“Hay que salvar el mundo, señores, la misión es clara”, gritaba el Tuca al medio del río, mientras tiraba el reel que se había robado. Ya había una boga en el balde y un par de amarillos brillantes, los ánimos habían mejorado sensiblemente. Como se dice, venían comiendo salteado como caballo de ajedrez.

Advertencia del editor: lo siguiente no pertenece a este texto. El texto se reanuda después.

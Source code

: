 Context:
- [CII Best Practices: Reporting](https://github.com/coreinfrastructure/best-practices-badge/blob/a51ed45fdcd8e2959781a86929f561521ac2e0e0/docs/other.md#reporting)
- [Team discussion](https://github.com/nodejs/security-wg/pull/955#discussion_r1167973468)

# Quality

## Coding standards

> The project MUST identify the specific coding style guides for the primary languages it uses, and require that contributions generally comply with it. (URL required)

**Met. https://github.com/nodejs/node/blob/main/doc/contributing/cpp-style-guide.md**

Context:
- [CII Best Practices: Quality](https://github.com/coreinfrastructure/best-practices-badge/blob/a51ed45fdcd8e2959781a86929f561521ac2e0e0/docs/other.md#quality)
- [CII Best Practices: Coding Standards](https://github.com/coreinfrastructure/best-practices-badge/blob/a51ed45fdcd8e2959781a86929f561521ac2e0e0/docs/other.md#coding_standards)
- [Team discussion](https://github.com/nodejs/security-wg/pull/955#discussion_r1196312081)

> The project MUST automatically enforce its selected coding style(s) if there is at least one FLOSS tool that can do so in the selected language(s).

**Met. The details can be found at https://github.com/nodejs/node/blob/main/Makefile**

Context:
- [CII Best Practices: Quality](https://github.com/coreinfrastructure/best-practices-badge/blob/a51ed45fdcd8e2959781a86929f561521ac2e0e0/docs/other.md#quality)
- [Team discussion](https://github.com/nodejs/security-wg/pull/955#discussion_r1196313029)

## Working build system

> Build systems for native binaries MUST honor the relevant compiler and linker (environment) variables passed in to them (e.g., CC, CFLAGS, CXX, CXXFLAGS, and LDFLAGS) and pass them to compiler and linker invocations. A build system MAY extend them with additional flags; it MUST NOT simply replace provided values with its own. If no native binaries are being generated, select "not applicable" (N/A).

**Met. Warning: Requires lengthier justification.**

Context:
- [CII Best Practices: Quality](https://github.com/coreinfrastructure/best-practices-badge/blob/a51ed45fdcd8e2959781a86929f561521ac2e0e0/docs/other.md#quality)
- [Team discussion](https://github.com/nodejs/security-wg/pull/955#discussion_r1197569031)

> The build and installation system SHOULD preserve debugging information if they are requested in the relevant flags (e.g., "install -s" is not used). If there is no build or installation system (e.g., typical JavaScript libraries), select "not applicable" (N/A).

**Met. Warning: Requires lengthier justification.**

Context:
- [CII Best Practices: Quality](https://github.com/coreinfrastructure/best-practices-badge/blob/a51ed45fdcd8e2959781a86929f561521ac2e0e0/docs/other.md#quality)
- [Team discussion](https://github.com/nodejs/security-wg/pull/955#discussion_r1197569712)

El Flaco tenía puesta una gorra de los Bulls de la época de Scottie Pippen, comía mandarinas y se reía. En la radio relataban un partido de fútbol que ninguno escuchaba. El Chiqui tenía una línea en la mano y otra atada a una rama clavada en el barro. Acababa de contar la historia del corazón robado de Mamerto Esquiú y se quedó pensando en cómo un nombre se había transformado en un insulto, uno de sus preferidos, además (también le gustaba opa, corto y efectivo como rodillazo).
Mamerto, Mamerto, repetía, estirando la e. Y después cambió por Mirko, estirando la i y la r. Mirko era el nombre del Tuca, que no era muy partidario de las bromas, pero como estaba en un buen día le tiró con el tripero. Por suerte, el Chiqui no sabía que el primer nombre del Tuca era Ulises, sino lo hubiera hecho enojar posta. Apestaba tanto que se tuvo que tirar al agua y nadar, con un resultado moderado. Cuando se acostó al sol, el Flaco le pidió que ya que venían con corazones robados, se contara alguna de amor:
—Había un tipo que se llamaba Juan Carlos, daba física y su mujer lo dejó por otra mujer. Después estaba enamorado, enamorado como en las novelas de la tarde, de una preceptora (precectora, pronunciaba él), y una vez la siguió un par de cuadras, medio de lejos, hasta que la vio subirse al auto de su ex mujer que la esperaba a la vuelta de la escuela. Todas las tardes la esperaba ahí, frente al kiosquito. Me acuerdo que siguió caminando, cruzó y se vino. La cara le cambiaba de color como un semáforo, por momentos pálida después roja y otra vez pálida. Se sentó en la vereda contra la pared, alguien le pasó el porrón y lo mató de una, estaba por la mitad. Apoyó la cabeza contra la pared y no dijo nada, se le cayó el sistema. Compramos otro y enseguida como que nos olvidamos, parecía una planta, nos fuimos y el tipo seguía ahí. Al otro día, a las 7 de la mañana estaba en la escuela impecable y sonriente, como todos los días. Azucena se llamaba la preceptora.
—¿Estaba buena? –inquirió el Tuca.
—Si te daba una granada descorchada, se la agarrabas con las dos manos.